ISLAMABAD: The Islamabad High Court on Wednesday set aside the decision of National Database and Registration Authority about blocking the computerized national identity card of Jamiat Ulema-i-Islam-Fazl leader Hafiz Hamdullah and ruled that the authority acted in an “arbitrary and reckless” manner.
IHC Chief Justice Athar Minallah announced the decision on a petition filed by Hamdullah, challenging the blockage of his CNIC.
The chief justice said that nationality is someone’s basic human right and the NADRA was not authorised to remove it. He further questioned that how NADRA could view the report of intelligence agencies.
The bench asked the NADRA representative to provide the details of other cases, in which it had taken the same decisions on the basis of such reports.
Expressing annoyance, the chief justice asked the NADRA representative that whether they know what could be the results of blocking CNIC of someone even for one day.
Justice Minallah also asked that under what law the NADRA had established district committees.
However, after detailed arguments, the court dismissed the NADRA’s decision, blocking Hafiz Hamdullah’s CNIC.
The judgement stated that Hamdullah was born in a remote town of Balochistan “and this crucial fact has not been denied” by the government. His father Qari Wali Mohammad was employed by the government of Balochistan.
“He and his father have lived in Pakistan all their lives. They own properties and the petitioner has held various public offices as an elected representative,” the order said, noting that his son had the distinction of having been accepted as a commissioned officer in the armed forces of Pakistan.

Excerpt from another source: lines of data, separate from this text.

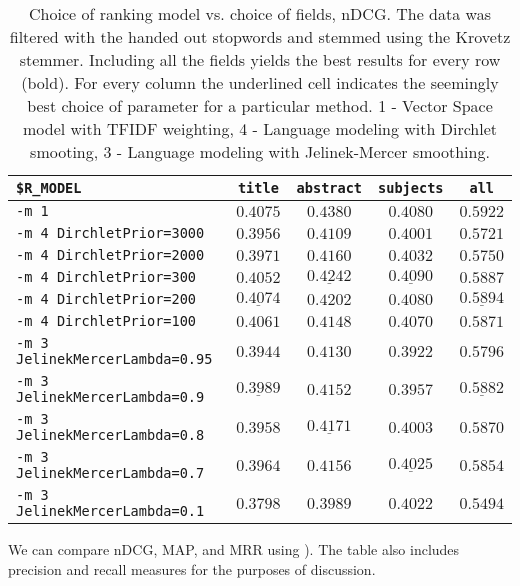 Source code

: \begin{table}[h!]
\centering
\begin{tabular}{lcccc}
\lstinline|$R_MODEL| & \lstinline$title$ & \lstinline$abstract$ &
    \lstinline$subjects$ & \lstinline$all$ \\
\hline
\lstinline$-m 1$ & $0.4075$ & $0.4380$ & $0.4080$ & $\mathbf{0.5922}$ \\
\hline
\lstinline$-m 4 DirchletPrior=3000$ & $0.3956$ & $0.4109$ & $0.4001$ & $\mathbf{0.5721}$ \\
\lstinline$-m 4 DirchletPrior=2000$ & $0.3971$ & $0.4160$ & $0.4032$ & $\mathbf{0.5750}$ \\
\lstinline$-m 4 DirchletPrior=300$ & $0.4052$ & $\underline{0.4242}$ & $\underline{0.4090}$ & $\mathbf{0.5887}$ \\
\lstinline$-m 4 DirchletPrior=200$ & $\underline{0.4074}$ & $0.4202$ & $0.4080$ & $\underline{\mathbf{0.5894}}$ \\
\lstinline$-m 4 DirchletPrior=100$ & $0.4061$ & $0.4148$ & $0.4070$ & $\mathbf{0.5871}$ \\
\hline
\lstinline$-m 3 JelinekMercerLambda=0.95$ & $0.3944$ & $0.4130$ & $0.3922$ & $\mathbf{0.5796}$ \\
\lstinline$-m 3 JelinekMercerLambda=0.9$ & $\underline{0.3989}$ & $0.4152$ & $0.3957$ &
    $\underline{\mathbf{0.5882}}$ \\
\lstinline$-m 3 JelinekMercerLambda=0.8$ & $0.3958$ & $\underline{0.4171}$ & $0.4003$ & $\mathbf{0.5870}$ \\
\lstinline$-m 3 JelinekMercerLambda=0.7$ & $0.3964$ & $0.4156$ & $\underline{0.4025}$ & $\mathbf{0.5854}$ \\
\lstinline$-m 3 JelinekMercerLambda=0.1$ & $0.3798$ & $0.3989$ & $0.4022$ & $\mathbf{0.5494}$ \\
\hline
\end{tabular}
\caption[]{Choice of ranking model vs. choice of fields, nDCG. The data was
filtered with the handed out stopwords and stemmed using the Krovetz stemmer.
Including all the fields yields the best results for every row (bold).  For
every column the underlined cell indicates the seemingly best choice of
parameter for a particular method. 1 - Vector Space model with TFIDF weighting,
4 - Language modeling with Dirchlet smooting, 3 - Language modeling with
Jelinek-Mercer smoothing.}
\label{table:ranking-model-vs-fields}
\end{table}


We can compare nDCG, MAP, and MRR using
).  The table also includes
precision and recall measures for the purposes of discussion.

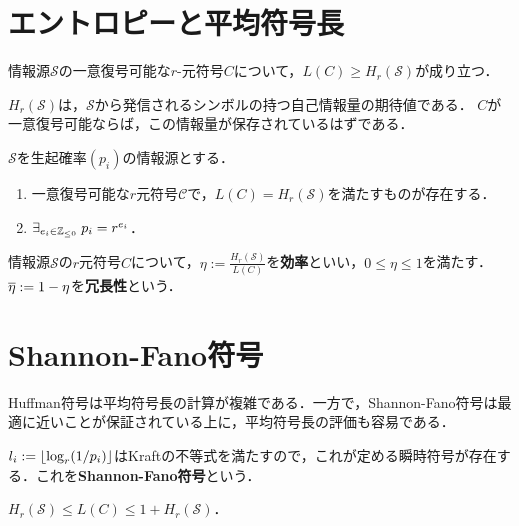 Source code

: \documentclass[uplatex,dvipdfmx]{jsreport}
\renewcommand{\S}{\mathcal{S}}
\renewcommand{\C}{\mathcal{C}}
\begin{document}
\section{エントロピーと平均符号長}

\begin{theorem}
    情報源$\S$の一意復号可能な$r$-元符号$C$について，$L(C)\ge H_r(\S)$が成り立つ．
\end{theorem}
\begin{remarks}
    $H_r(\S)$は，$\S$から発信されるシンボルの持つ自己情報量の期待値である．
    $C$が一意復号可能ならば，この情報量が保存されているはずである．
\end{remarks}

\begin{corollary}
    $\S$を生起確率$(p_i)$の情報源とする．
    \begin{enumerate}
        \item 一意復号可能な$r$元符号$\C$で，$L(C)=H_r(\S)$を満たすものが存在する．
        \item $\exists_{e_i\in\mathbb{Z}_{\le0}}\;p_i=r^{e_i}$．
    \end{enumerate}
\end{corollary}

\begin{definition}
    情報源$\S$の$r$元符号$C$について，$\eta:=\frac{H_r(\S)}{L(C)}$を\textbf{効率}といい，$0\le\eta\le1$を満たす．
    $\overline{\eta}:=1-\eta$を\textbf{冗長性}という．
\end{definition}

\section{Shannon-Fano符号}

\begin{tcolorbox}[colframe=ForestGreen, colback=ForestGreen!10!white,breakable,colbacktitle=ForestGreen!40!white,coltitle=black,fonttitle=\bfseries\sffamily,
title=]
    Huffman符号は平均符号長の計算が複雑である．一方で，Shannon-Fano符号は最適に近いことが保証されている上に，平均符号長の評価も容易である．
\end{tcolorbox}

\begin{definition}
    $l_i:=\lfloor\log_r(1/p_i)\rfloor$はKraftの不等式を満たすので，これが定める瞬時符号が存在する．これを\textbf{Shannon-Fano符号}という．
\end{definition}

\begin{proposition}
    $H_r(\S)\le L(C)\le 1+H_r(\S)$．
\end{proposition}
\end{document}
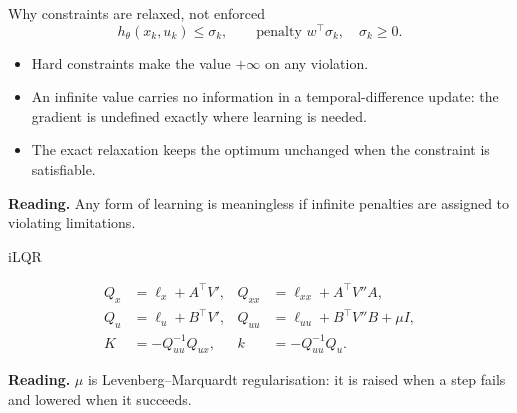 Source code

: \documentclass[10pt]{beamer}
\newcommand{\takeaway}[1]{\par\vfill{\footnotesize\textbf{Reading.} #1\par}}
\begin{document}
\begin{frame}{Why constraints are relaxed, not enforced}
  \[
    h_\theta(x_k,u_k)\le\sigma_k,
    \qquad\text{penalty } w^{\!\top}\sigma_k,\quad \sigma_k\ge0 .
  \]
  \begin{itemize}
    \item Hard constraints make the value $+\infty$ on any violation.
    \item An infinite value carries no information in a temporal-difference
      update: the gradient is undefined exactly where learning is needed.
    \item The exact relaxation keeps the optimum unchanged when the
      constraint is satisfiable.
  \end{itemize}
  \takeaway{Any form of learning is meaningless if infinite penalties are
    assigned to violating limitations.}
\end{frame}

\begin{frame}{iLQR}
  \centering
  \vspace{2pt}
  \small
  \begin{align*}
    Q_x &= \ell_x+A^{\!\top}V', &
    Q_{xx} &= \ell_{xx}+A^{\!\top}V''A,\\
    Q_u &= \ell_u+B^{\!\top}V', &
    Q_{uu} &= \ell_{uu}+B^{\!\top}V''B+\mu I,\\
    K &= -Q_{uu}^{-1}Q_{ux}, & k &= -Q_{uu}^{-1}Q_u .
  \end{align*}
  \normalsize
  \takeaway{$\mu$ is Levenberg--Marquardt regularisation: it is raised when a
    step fails and lowered when it succeeds.}
\end{frame}
\end{document}

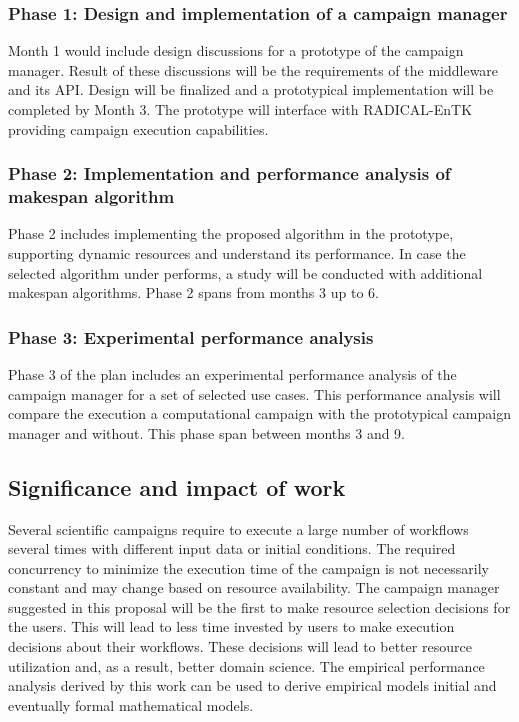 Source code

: \subsubsection{Phase 1: Design and implementation of a campaign manager}
Month 1 would include design discussions for a prototype of the campaign manager. 
Result of these discussions will be the requirements of the middleware and its API. 
Design will be finalized and a prototypical implementation will be completed by Month 3. 
The prototype will interface with RADICAL-EnTK providing campaign execution capabilities.

\subsubsection{Phase 2: Implementation and performance analysis of makespan algorithm}
Phase 2 includes implementing the proposed algorithm in the prototype, supporting dynamic resources and understand its performance.
In case the selected algorithm under performs, a study will be conducted with additional makespan algorithms.
Phase 2 spans from months 3 up to 6.

\subsubsection{Phase 3: Experimental performance analysis}
Phase 3 of the plan includes an experimental performance analysis of the campaign manager for a set of selected use cases.
This performance analysis will compare the execution a computational campaign with the prototypical campaign manager and without.
This phase span between months 3 and 9.

\subsection{Significance and impact of work}
Several scientific campaigns require to execute a large number of workflows several times with different input data or initial conditions. 
The required concurrency to minimize the execution time of the campaign is not necessarily constant and may change based on resource availability. 
The campaign manager suggested in this proposal will be the first to make resource selection decisions for the users. 
This will lead to less time invested by users to make execution decisions about their workflows. 
These decisions will lead to better resource utilization and, as a result, better domain science. 
The empirical performance analysis derived by this work can be used to derive empirical models initial and eventually formal mathematical models.

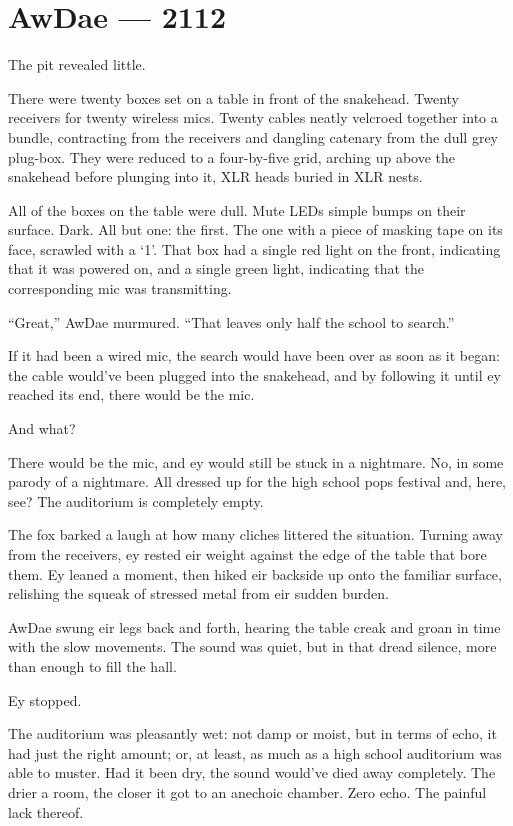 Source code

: \hypertarget{rj-brewster-2112}{%
\chapter*{AwDae — 2112}\label{rj-brewster-2112}}

The pit revealed little.

There were twenty boxes set on a table in front of the snakehead. Twenty receivers for twenty wireless mics. Twenty cables neatly velcroed together into a bundle, contracting from the receivers and dangling catenary from the dull grey plug-box. They were reduced to a four-by-five grid, arching up above the snakehead before plunging into it, XLR heads buried in XLR nests.

All of the boxes on the table were dull. Mute LEDs simple bumps on their surface. Dark. All but one: the first. The one with a piece of masking tape on its face, scrawled with a `1'. That box had a single red light on the front, indicating that it was powered on, and a single green light, indicating that the corresponding mic was transmitting.

``Great,'' AwDae murmured. ``That leaves only half the school to search.''

If it had been a wired mic, the search would have been over as soon as it began: the cable would've been plugged into the snakehead, and by following it until ey reached its end, there would be the mic.

And what?

There would be the mic, and ey would still be stuck in a nightmare. No, in some parody of a nightmare. All dressed up for the high school pops festival and, here, see? The auditorium is completely empty.

The fox barked a laugh at how many cliches littered the situation. Turning away from the receivers, ey rested eir weight against the edge of the table that bore them. Ey leaned a moment, then hiked eir backside up onto the familiar surface, relishing the squeak of stressed metal from eir sudden burden.

AwDae swung eir legs back and forth, hearing the table creak and groan in time with the slow movements. The sound was quiet, but in that dread silence, more than enough to fill the hall.

Ey stopped.

The auditorium was pleasantly wet: not damp or moist, but in terms of echo, it had just the right amount; or, at least, as much as a high school auditorium was able to muster. Had it been dry, the sound would've died away completely. The drier a room, the closer it got to an anechoic chamber. Zero echo. The painful lack thereof.

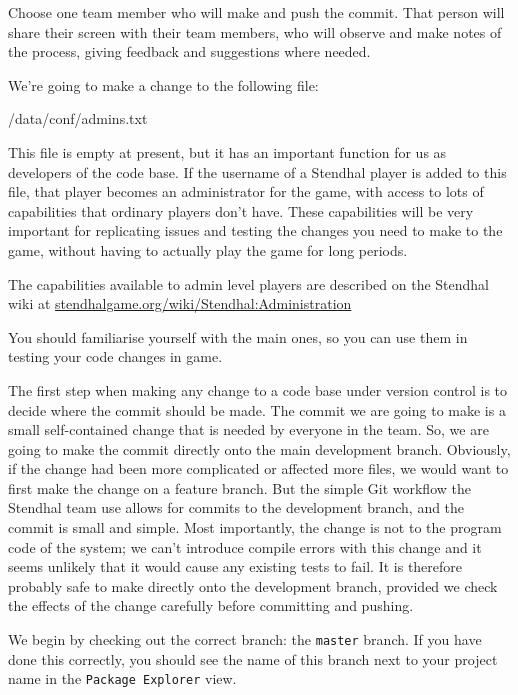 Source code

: \documentclass[
]{book}
\newenvironment{Shaded}{\begin{snugshade}}{\end{snugshade}}
\newcommand{\NormalTok}[1]{#1}
\begin{document}
Choose one team member who will make and push the commit. That person will share their screen with their team members, who will observe and make notes of the process, giving feedback and suggestions where needed.

We're going to make a change to the following file:

\begin{Shaded}
\begin{Highlighting}[]
\NormalTok{/data/conf/admins.txt}
\end{Highlighting}
\end{Shaded}

This file is empty at present, but it has an important function for us as developers of the code base. If the username of a Stendhal player is added to this file, that player becomes an administrator for the game, with access to lots of capabilities that ordinary players don't have. These capabilities will be very important for replicating issues and testing the changes you need to make to the game, without having to actually play the game for long periods.

The capabilities available to admin level players are described on the Stendhal wiki at \href{https://stendhalgame.org/wiki/Stendhal:Administration}{stendhalgame.org/wiki/Stendhal:Administration}

You should familiarise yourself with the main ones, so you can use them in testing your code changes in game.

The first step when making any change to a code base under version control is to decide where the commit should be made. The commit we are going to make is a small self-contained change that is needed by everyone in the team. So, we are going to make the commit directly onto the main development branch. Obviously, if the change had been more complicated or affected more files, we would want to first make the change on a feature branch. But the simple Git workflow the Stendhal team use allows for commits to the development branch, and the commit is small and simple. Most importantly, the change is not to the program code of the system; we can't introduce compile errors with this change and it seems unlikely that it would cause any existing tests to fail. It is therefore probably safe to make directly onto the development branch, provided we check the effects of the change carefully before committing and pushing.

We begin by checking out the correct branch: the \texttt{master} branch. If you have done this correctly, you should see the name of this branch next to your project name in the \texttt{Package\ Explorer} view.
\end{document}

“There could not have been a more glaring example of arbitrary and reckless action by [NADRA] of purportedly depriving a registered citizen of his citizenship and that too when [it] had no jurisdiction under the ordinance of 2000 to do so,” it added.
Hamdullah had lost his citizenship in October 2019 when NADRA declared him an “alien”. He had subsequently challenged NADRA’s notification of revoking his citizenship in the IHC.
NADRA, in its written reply, had referred to intelligence reports, claiming that Hamdullah was not a Pakistani national. It had taken the stance that intelligence agencies had claimed that Hamdullah’s credentials were also fake and subsequently his computerised national identity card had been cancelled.